OPINION:
When the German philosopher Friedrich Nietzsche proclaimed that God was dead, he didn’t mean it literally, as that would have been impossible. He meant that God’s creatures have so failed to acknowledge God and relate to him, it is as if God decided to end his own existence.
Stated differently, Nietzsche recognized that Christianity had ceased to be influential in contemporary life. Though properly rejected as a madman, he reminded the world that the loss of virtue can be sustained only from the bottom up, not from the top down.
He meant that for all the power the financial and governmental elites have, none of their valueless impulses would prevail were they not accepted by the majority or a determined minority.
He made these observations in 1886, a time of relative peace but little freedom in Europe. His sentiments are just as valid today in the United States, where there is neither peace nor freedom.
People usually get the government they fear, be they Hitler’s willing executioners or America’s willing and obedient.
Thus, when cultural and financial elites craft a government based on nihilism — a belief in nothing but power — when everything the government says is a lie, when everything the government has it has stolen, when the one thing the government does well is engage in violence, the result is a culture of death.
America today epitomizes a culture of death.
At home, America is at war with itself. The government permits the slaughter of babies in the womb and teaches children in government schools how to change genders.
And America is at war abroad. The federal government has sent cash and military hardware worth $100 billion to its failing vassal state Ukraine. The president and the Senate want to send $61 billion more. And the feds continue to fund the slaughter in the Gaza Strip.
What’s going on?
What’s going on is the American rejection of the core moral value of the intrinsic worth of every person, and the failure of American government at all levels to take human rights seriously.
Because the government glorifies violence — constant wars, an annual defense budget larger than those of the next dozen countries combined, the adulation of the military, the encouragement and financing of abortion, collective punishment for the crimes of a few in the Middle East, and the use of the death penalty — it undermines the value of human life and sets a tone whereby because the government kills with impunity, violence has become a personal tool.
Is it any wonder that deranged people pick up where the government has left off? For a person filled with hate and incapable of reason living in a society that rejects the intrinsic worth of every human life, is it that much of a leap from killing babies in the womb to killing strangers in a supermarket or a classroom?
Thomas Jefferson argued that the only moral purpose of government is to protect individual rights.
What is a right? A right is an indefeasible and permanent claim against the world that originates in our humanity. Thus the right to live, to worship or not to worship, to think as you wish, to say what you think, to publish what you say, to associate or not to associate, to acquire and use property, to defend your life and property, to travel, to leave the government, and to be left alone — to pursue happiness — are rights that are inherent in our nature. Rights are above the law. Like the color of our eyes, they are immune from the lawmaking power.
The government, which is an artificial entity based on a monopoly of force in a geographic area, may never morally interfere with our rights unless we waive them. A burglar waives his natural rights when he violates the property rights of the legal occupant of the house.

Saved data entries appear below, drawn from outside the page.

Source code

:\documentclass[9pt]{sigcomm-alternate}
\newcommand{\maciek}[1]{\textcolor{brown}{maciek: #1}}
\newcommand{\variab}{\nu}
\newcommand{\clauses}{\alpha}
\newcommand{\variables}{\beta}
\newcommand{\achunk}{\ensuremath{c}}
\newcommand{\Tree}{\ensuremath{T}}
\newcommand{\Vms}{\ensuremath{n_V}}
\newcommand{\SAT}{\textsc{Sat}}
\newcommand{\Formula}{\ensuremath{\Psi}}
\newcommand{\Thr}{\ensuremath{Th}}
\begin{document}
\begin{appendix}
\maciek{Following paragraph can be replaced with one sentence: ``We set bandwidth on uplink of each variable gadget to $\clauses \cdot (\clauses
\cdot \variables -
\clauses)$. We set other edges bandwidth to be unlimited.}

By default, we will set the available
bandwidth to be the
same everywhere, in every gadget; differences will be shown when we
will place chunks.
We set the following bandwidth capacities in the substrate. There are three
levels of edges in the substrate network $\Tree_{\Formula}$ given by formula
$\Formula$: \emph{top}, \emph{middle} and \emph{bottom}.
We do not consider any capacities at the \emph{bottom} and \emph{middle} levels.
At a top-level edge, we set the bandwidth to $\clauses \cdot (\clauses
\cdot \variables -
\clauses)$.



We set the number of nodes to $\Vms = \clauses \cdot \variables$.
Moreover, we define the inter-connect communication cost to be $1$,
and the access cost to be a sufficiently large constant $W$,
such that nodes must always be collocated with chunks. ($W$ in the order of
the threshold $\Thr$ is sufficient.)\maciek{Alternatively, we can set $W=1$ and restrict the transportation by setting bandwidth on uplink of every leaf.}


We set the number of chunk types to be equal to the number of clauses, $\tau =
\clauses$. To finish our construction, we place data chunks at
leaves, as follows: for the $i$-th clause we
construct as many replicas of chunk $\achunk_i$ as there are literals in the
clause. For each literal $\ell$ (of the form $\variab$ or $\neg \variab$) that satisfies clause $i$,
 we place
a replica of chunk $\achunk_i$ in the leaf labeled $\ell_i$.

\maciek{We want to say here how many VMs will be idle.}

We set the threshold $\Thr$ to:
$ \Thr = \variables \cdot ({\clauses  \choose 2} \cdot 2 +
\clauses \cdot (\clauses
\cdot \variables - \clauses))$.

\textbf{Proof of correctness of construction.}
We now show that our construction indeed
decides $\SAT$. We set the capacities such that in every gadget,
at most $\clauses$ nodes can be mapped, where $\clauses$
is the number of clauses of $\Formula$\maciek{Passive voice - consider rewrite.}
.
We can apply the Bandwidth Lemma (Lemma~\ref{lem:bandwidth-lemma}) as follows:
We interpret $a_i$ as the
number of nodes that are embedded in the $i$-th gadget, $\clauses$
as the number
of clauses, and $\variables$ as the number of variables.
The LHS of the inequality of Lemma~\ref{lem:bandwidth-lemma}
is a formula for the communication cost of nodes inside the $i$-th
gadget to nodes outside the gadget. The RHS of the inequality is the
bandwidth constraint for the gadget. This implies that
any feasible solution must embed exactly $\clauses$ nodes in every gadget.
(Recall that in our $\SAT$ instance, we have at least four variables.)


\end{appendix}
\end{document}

But absent that waiver, the government cannot infringe upon rights without engaging in monstrous theft. And government theft has consequences. Whether it calls its theft “taxation” or “regulation,” one can understand Nietzsche’s aphorism that the government exists by lying and stealing.
So, when the government impairs the right to self-defense but at the same time expects madmen to follow the law, the result is tragedy and the agony of endless heartbreak.

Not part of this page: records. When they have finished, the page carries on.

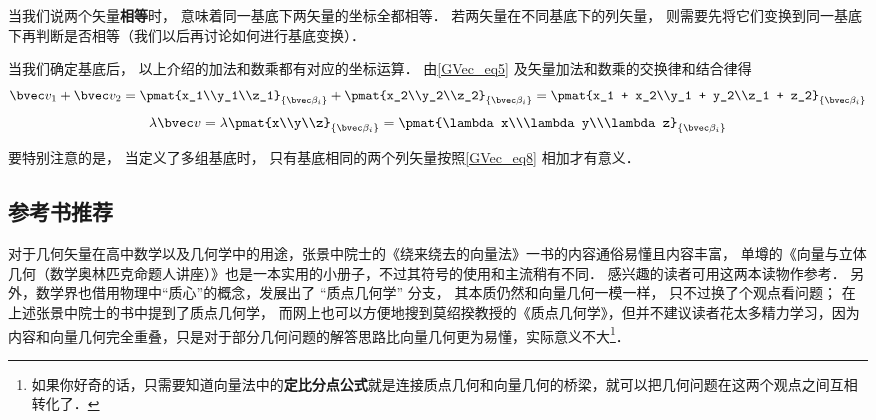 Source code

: 当我们说两个矢量\textbf{相等}时， 意味着同一基底下两矢量的坐标全都相等． 若两矢量在不同基底下的列矢量， 则需要先将它们变换到同一基底下再判断是否相等（我们以后再讨论如何进行基底变换）．

当我们确定基底后， 以上介绍的加法和数乘都有对应的坐标运算． 由\autoref{GVec_eq5} 及矢量加法和数乘的交换律和结合律得
\begin{equation}\label{GVec_eq8}
\bvec v_1 + \bvec v_2 = \pmat{x_1\\y_1\\z_1}_{\{\bvec\beta_i\}} + \pmat{x_2\\y_2\\z_2}_{\{\bvec\beta_i\}} = \pmat{x_1 + x_2\\y_1 + y_2\\z_1 + z_2}_{\{\bvec\beta_i\}}
\end{equation}
\begin{equation}\label{GVec_eq9}
\lambda \bvec v = \lambda\pmat{x\\y\\z}_{\{\bvec\beta_i\}} = \pmat{\lambda x\\\lambda y\\\lambda z}_{\{\bvec\beta_i\}}
\end{equation}

要特别注意的是， 当定义了多组基底时， 只有基底相同的两个列矢量按照\autoref{GVec_eq8} 相加才有意义．

\subsection{参考书推荐}
对于几何矢量在高中数学以及几何学中的用途，张景中院士的《绕来绕去的向量法》一书的内容通俗易懂且内容丰富， 单墫的《向量与立体几何（数学奥林匹克命题人讲座）》也是一本实用的小册子，不过其符号的使用和主流稍有不同． 感兴趣的读者可用这两本读物作参考． 另外，数学界也借用物理中“质心”的概念，发展出了 “质点几何学” 分支， 其本质仍然和向量几何一模一样， 只不过换了个观点看问题； 在上述张景中院士的书中提到了质点几何学， 而网上也可以方便地搜到莫绍揆教授的《质点几何学》，但并不建议读者花太多精力学习，因为内容和向量几何完全重叠，只是对于部分几何问题的解答思路比向量几何更为易懂，实际意义不大\footnote{如果你好奇的话，只需要知道向量法中的\textbf{定比分点公式}就是连接质点几何和向量几何的桥梁，就可以把几何问题在这两个观点之间互相转化了．}．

The government has banned God in the classroom and on the football field, banished God from the public square and public buildings, and ignored God’s commands when it writes laws and unleashes violence.
When James Madison wrote the Bill of Rights, he did not intend for the liberties that are protected thereby to become privileges subject to the whims of government. But through the long march of history, that’s what has happened.
Jefferson predicted this when he said that without a radical reassessment of government once in every generation, government will grow and liberty will shrink. Government is the negation of liberty. As President Ronald Reagan argued, “Government is not the solution to our problems; government is the problem.”
What are mass killings but a metaphor of government violence? Mass killings are not the blame of inanimate weapons, but of a nihilistic government repressing helpless, defenseless citizens.
What can we do about it?
Bring the troops home. Leave NATO. Shut down our 1,000-plus foreign military bases. Shrink the defense budget. Sell the Pentagon. Stop killing babies in the womb. Expect people to defend themselves using the same means as the government uses. Starve the federal government to only what the Constitution permits. Abolish the income tax. Worship God in public. Base all laws on natural rights. Recognize state nullification and secession. Outlaw punishment before trial.
And when the government assaults — or fails to protect — life, liberty and property, or uses excessive force, alter or abolish it.
Take rights seriously. Recognize that rights are integral to our humanity. Take Jefferson seriously: “When the people fear the government, there is tyranny. When the government fears the people, there is liberty.”